▸ DATA UNDER STUDY:
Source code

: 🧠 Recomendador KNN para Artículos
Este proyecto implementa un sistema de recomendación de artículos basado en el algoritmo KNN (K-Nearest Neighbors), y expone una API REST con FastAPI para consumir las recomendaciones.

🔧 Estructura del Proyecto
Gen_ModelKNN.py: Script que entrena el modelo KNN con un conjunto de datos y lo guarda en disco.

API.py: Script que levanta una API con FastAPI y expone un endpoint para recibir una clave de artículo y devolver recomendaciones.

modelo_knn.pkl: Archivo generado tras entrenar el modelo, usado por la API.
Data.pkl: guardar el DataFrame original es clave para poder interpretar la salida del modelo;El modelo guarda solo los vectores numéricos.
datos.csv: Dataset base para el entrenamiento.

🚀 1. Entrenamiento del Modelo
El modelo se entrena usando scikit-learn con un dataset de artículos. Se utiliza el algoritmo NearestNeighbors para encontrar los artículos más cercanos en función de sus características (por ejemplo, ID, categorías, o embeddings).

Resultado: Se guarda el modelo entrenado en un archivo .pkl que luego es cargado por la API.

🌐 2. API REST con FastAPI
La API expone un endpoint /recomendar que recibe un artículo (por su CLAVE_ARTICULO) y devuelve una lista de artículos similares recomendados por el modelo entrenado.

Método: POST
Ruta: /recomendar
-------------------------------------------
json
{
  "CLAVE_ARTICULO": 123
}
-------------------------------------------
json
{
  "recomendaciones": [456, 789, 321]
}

▸ TRY IT:
Retype the records, line for line.

▸ SOLUTION:
Source code

: 🧠 Recomendador KNN para Artículos
Este proyecto implementa un sistema de recomendación de artículos basado en el algoritmo KNN (K-Nearest Neighbors), y expone una API REST con FastAPI para consumir las recomendaciones.

🔧 Estructura del Proyecto
Gen_ModelKNN.py: Script que entrena el modelo KNN con un conjunto de datos y lo guarda en disco.

API.py: Script que levanta una API con FastAPI y expone un endpoint para recibir una clave de artículo y devolver recomendaciones.

modelo_knn.pkl: Archivo generado tras entrenar el modelo, usado por la API.
Data.pkl: guardar el DataFrame original es clave para poder interpretar la salida del modelo;El modelo guarda solo los vectores numéricos.
datos.csv: Dataset base para el entrenamiento.

🚀 1. Entrenamiento del Modelo
El modelo se entrena usando scikit-learn con un dataset de artículos. Se utiliza el algoritmo NearestNeighbors para encontrar los artículos más cercanos en función de sus características (por ejemplo, ID, categorías, o embeddings).

Resultado: Se guarda el modelo entrenado en un archivo .pkl que luego es cargado por la API.

🌐 2. API REST con FastAPI
La API expone un endpoint /recomendar que recibe un artículo (por su CLAVE_ARTICULO) y devuelve una lista de artículos similares recomendados por el modelo entrenado.

Método: POST
Ruta: /recomendar
-------------------------------------------
json
{
  "CLAVE_ARTICULO": 123
}
-------------------------------------------
json
{
  "recomendaciones": [456, 789, 321]
}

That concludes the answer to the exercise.